Dragos field CTO, Phil Tonkin, explains that building a defensible architecture must start with an understanding of the physical processes and safety-critical systems that industrial operations are built on.

“A defensible architecture in OT must be designed to withstand targeted attacks, accidental disruptions, and other failures. This means isolating control networks from enterprise systems, enforcing strict access controls for remote connectivity, and ensuring visibility into every asset and communication pathway,” he tells ISMS.online.

“It also requires designing systems with resilience in mind. This means that, even if a breach occurs, the impact is contained and recovery can be swift. The architecture needs to reflect the operational realities of any industrial control system – not just the theoretical models of IT security. It’s about engineering trust into the infrastructure itself.”

The Next Step

Armed with compelling data like that in the Dragos report, OT security leaders have a great opportunity to start strategic discussions with senior leadership on how best to improve operational security.

” The next step is to translate operational vulnerabilities into business language – showing how a compromised control system could lead to production downtime, safety incidents, or regulatory exposure. It’s now possible for leaders to quantify that risk and demonstrate how specific controls reduce it,” says Tonkin.

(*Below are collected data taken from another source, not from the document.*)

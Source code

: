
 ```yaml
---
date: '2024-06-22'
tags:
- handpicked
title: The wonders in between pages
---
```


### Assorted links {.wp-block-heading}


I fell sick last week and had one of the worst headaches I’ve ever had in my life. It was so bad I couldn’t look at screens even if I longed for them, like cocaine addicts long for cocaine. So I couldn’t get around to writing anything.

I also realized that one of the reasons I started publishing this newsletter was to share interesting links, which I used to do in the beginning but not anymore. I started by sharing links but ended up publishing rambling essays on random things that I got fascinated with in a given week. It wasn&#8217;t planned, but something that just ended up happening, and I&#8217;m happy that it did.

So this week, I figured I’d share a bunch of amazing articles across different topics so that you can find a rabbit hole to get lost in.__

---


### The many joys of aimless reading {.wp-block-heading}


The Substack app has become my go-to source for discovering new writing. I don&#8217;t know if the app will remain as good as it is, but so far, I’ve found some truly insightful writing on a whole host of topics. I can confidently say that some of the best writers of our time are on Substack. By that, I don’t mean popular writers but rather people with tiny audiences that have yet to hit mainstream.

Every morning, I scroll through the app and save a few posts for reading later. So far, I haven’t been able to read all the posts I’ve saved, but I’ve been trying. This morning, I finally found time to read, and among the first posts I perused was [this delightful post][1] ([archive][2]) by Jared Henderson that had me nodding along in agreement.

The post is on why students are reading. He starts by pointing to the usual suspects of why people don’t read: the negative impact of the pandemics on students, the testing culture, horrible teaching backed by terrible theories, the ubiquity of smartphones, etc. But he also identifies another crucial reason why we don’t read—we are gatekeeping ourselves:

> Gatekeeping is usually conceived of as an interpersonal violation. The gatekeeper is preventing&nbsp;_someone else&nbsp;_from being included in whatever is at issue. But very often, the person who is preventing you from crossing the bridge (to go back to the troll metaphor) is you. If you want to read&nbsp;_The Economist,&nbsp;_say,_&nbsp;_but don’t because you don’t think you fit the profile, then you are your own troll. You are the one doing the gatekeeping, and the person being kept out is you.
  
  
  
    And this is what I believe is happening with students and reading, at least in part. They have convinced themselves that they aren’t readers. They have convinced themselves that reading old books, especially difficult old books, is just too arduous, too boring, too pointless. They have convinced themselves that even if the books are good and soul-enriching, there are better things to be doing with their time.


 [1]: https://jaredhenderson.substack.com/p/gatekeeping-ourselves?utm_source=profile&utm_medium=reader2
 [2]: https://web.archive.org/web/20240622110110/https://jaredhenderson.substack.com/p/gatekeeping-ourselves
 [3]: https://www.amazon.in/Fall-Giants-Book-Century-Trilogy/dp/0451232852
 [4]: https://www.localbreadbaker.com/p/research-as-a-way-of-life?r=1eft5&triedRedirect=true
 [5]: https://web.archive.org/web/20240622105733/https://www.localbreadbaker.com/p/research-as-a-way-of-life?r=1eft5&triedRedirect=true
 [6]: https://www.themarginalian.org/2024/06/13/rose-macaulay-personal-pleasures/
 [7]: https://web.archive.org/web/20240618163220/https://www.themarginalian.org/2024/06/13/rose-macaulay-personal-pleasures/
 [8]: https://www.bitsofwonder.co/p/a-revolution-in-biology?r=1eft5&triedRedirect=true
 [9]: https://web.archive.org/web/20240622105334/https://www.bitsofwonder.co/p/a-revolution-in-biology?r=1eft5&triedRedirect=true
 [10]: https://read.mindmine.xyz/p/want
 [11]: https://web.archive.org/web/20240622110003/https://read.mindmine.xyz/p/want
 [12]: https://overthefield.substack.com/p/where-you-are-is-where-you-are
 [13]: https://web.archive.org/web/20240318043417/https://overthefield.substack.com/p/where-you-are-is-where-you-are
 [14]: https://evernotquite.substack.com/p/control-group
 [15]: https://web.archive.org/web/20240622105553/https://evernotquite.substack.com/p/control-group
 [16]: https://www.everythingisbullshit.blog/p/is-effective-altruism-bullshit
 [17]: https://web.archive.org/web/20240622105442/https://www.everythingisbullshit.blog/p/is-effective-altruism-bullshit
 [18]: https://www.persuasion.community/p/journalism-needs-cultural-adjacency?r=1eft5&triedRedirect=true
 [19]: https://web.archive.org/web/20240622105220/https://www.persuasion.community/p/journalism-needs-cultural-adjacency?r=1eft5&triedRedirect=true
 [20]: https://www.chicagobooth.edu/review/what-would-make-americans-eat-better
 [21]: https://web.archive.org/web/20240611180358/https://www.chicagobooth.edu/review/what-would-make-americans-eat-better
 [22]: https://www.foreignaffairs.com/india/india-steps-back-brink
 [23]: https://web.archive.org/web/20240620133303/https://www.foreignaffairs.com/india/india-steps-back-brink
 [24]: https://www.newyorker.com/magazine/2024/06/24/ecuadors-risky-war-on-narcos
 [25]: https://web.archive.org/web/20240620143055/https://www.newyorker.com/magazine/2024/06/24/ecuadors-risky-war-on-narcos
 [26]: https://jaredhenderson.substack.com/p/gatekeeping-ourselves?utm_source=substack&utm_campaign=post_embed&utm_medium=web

“This empowers them to advocate for targeted investments, not just broad security spending. It also opens the door to more meaningful collaboration between operations, finance, and risk teams. The goal is to move from reactive defence systems to proactive resilience – embedding OT security into an organisation’s overall risk posture and decision-making framework.”

Best practice standards can help with these efforts, especially ISO 62443 – which is designed with industrial automation and control systems in mind. The key is to ensure they are applied “through an OT lens”, Tonkin says.

“When adapted thoughtfully, these standards can help OT teams establish a structured approach to risk management,” he concludes.

“It’s often been difficult for security teams and management to link these frameworks to measurable outcomes. But we can now see how specific OT controls, like incident response planning and network visibility, correlate directly to financial risk reduction.”